Rally navigators speak on their race day experience
- Every rally car must have two occupants during a race, the driver and the navigator. In most occasions and even during championship wins, it’s the driver who gets much of the credit, but core to that success are the navigators who are essentially the brain and the eye of the driver and the entire team
- These navigators do an enormous amount of work but are less-heralded
As the return of the Safari Rally continues to even closer and adrenaline ramps up, there is a group of people who must remain cool-headed throughout the entire event in order to guide the drivers as well as their teams to victory.
Every rally car must have two occupants during a race, the driver and the navigator. In most occasions and even during championship wins, it’s the driver who gets much of the credit, but core to that success are the navigators who are essentially the brain and the eye of the driver and the entire team.
These navigators do an enormous amount of work but are less-heralded.
Abdul Sidi is a seasoned navigator who has a decorated Safari rally record of 15 finishes in 18 competition entries and he spoke to Citizen Digital about what it takes to be among the top navigators in the world and in the process become a darling of many drivers.
He starts off by telling me how essential navigators are to the success of any rally driver. They tell the drivers when to speed, slow, turn or exercise caution among other various instructions involved in racing.
“As a navigator, you’re the brain and the eye of the driver and the whole team. They rely on your experience and your guidance and you need to have all the experience to know how to deal with your driver. He might be the owner of the car but as a navigator, you’re the boss.
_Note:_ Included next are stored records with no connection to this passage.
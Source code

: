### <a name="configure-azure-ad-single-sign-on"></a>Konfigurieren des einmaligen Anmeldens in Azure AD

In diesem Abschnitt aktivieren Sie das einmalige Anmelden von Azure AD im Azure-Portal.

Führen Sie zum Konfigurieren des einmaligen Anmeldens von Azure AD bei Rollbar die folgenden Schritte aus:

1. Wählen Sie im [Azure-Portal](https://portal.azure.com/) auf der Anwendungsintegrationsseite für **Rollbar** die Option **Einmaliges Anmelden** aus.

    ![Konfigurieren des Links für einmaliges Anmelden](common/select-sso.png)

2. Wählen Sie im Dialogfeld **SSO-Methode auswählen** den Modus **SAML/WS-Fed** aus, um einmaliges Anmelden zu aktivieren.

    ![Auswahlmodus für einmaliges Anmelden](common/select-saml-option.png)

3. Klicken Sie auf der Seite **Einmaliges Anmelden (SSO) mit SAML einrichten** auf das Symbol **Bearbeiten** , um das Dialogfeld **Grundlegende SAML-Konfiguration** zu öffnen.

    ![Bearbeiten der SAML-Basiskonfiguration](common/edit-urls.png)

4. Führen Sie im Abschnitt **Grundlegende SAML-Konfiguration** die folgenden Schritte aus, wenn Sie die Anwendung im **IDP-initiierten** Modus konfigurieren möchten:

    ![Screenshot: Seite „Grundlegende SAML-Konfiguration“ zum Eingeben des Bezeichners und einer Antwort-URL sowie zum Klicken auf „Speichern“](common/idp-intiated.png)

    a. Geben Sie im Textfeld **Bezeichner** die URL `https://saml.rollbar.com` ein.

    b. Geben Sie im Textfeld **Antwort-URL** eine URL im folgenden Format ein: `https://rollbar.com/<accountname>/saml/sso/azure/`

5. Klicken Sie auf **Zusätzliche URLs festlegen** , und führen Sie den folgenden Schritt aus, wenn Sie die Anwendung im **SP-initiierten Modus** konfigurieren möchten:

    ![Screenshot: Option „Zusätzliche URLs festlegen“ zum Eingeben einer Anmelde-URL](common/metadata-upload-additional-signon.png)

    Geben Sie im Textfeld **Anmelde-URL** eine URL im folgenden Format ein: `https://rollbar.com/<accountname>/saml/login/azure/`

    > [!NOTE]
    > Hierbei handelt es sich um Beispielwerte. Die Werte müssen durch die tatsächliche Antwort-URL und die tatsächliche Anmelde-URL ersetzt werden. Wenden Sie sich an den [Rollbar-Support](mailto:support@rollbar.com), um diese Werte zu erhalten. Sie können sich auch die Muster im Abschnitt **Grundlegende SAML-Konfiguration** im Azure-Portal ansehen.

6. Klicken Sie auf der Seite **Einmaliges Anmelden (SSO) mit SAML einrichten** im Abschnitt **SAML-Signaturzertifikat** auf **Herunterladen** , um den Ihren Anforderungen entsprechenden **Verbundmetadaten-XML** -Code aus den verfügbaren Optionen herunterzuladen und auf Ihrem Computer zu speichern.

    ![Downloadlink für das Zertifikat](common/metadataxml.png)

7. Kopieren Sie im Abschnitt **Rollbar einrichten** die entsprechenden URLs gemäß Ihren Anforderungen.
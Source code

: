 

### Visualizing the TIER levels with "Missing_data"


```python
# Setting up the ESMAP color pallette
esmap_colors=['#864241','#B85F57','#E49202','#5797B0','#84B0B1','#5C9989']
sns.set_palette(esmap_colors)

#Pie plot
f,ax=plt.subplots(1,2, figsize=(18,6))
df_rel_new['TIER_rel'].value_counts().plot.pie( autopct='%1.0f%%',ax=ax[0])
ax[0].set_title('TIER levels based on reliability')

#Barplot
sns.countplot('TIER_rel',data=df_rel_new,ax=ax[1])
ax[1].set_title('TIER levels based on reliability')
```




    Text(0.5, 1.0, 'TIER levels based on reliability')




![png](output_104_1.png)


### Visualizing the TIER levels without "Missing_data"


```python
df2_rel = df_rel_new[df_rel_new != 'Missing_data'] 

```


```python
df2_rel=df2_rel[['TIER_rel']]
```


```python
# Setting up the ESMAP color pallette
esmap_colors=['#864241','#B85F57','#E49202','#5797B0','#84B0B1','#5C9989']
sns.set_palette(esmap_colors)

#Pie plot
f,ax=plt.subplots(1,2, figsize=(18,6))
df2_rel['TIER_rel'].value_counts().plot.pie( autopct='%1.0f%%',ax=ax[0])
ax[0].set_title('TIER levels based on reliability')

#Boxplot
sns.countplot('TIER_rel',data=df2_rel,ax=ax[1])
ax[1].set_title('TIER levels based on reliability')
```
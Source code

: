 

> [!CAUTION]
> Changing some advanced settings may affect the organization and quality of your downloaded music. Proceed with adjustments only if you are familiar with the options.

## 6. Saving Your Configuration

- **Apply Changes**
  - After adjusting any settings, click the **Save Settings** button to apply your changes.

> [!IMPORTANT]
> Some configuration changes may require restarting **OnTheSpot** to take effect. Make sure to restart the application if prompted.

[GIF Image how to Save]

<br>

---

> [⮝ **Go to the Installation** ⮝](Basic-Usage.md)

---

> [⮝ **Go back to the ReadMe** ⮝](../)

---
“You tell him what to do. At 200kph you’re giving instructions that are on the road every 50m or 100m, and that’s close. So as a navigator you’re a singer, so you’re singing and the driver is dancing to your music.”
The driver must understand and execute all instructions within a short span and thus must always be alert and attentive, if not that would be detrimental to his chances of success.
Sidi has shared a car with some of the most successful drivers can has had to offer including the legendary Patrick Njiru as well as the current Safari rally CEO Phineas Kimathi and he holds fond memories of these partnerships
“I have navigated Patrick Njiru; One of the most famous drivers in Kenya and is still historic because he is first African to finish 4th in the Safari rally while it was still in the World Rally championships and first in group N. He could fluently speak in Japanese, and that made it easy for him to communicate with his Subaru sponsors then, since they were all Japanese. He taught me a lot in rally, including how to relate with media. I’ve navigated Phineas Kimathi, who is now the CEO of the Safari Rally and we finished 18th, but we were first in our class; the first people to give Hyundai first World Rally Championship points, a record that has never been broken. I participated in 18 Safari rallies and completed 15 of them.”
Sidi noted without discipline and dedication, it would have been a pipe dream to achieve what he did in the sport.
“My whole career as a navigator cost me only Ksh 1000. The reason being I was very focused and sober with a determination to win. I have never tasted alcohol or smoked in my entire life. All the drivers I navigated would sort out all the costs involved; and they can be huge. For a navigator to start off, you need at least Ksh 300,000; a helmet is Ksh 50,000, Head and neck support device is Ksh 70,000, fire-proof suit is around Ksh 90,000 and without these you can’t be allowed into a racing car. However my drivers, teams and sponsors bought me all that as well as sorted my travel arrangements”
Sidi 70, is now passing on the exoeruence to the younger generation with the hope that there will be someone to emulate his success.
“I am a teacher now. I have 35 students who will be part of the WRC Safari rally event. Some of them include Tuta Mionki who is navigating Nzioka Waita, five out of the six that were selected in the FIA Star program are my students. I have over 500 marshals who are helping in manning various stages in these competitions.”
However Sidi bemoans the manner in which the drivers as well as the general public disregard the role of the navigators.
“You will hear very few drivers talking about their navigators. It’s always about them and they forget that it’s a team effort. It’s that navigator who is guiding you, the mechanics as well as the entire team looking after you. If a mechanic fails to properly tighten one wheel-nut, then you’re out and that messes you.”
Let’s all be on the lookout to identify which navigators steer their drivers to victory and while at it spare time to appreciate these heroes who ensure we get to enjoy the rallying spectacle, back on Kenya’s soil.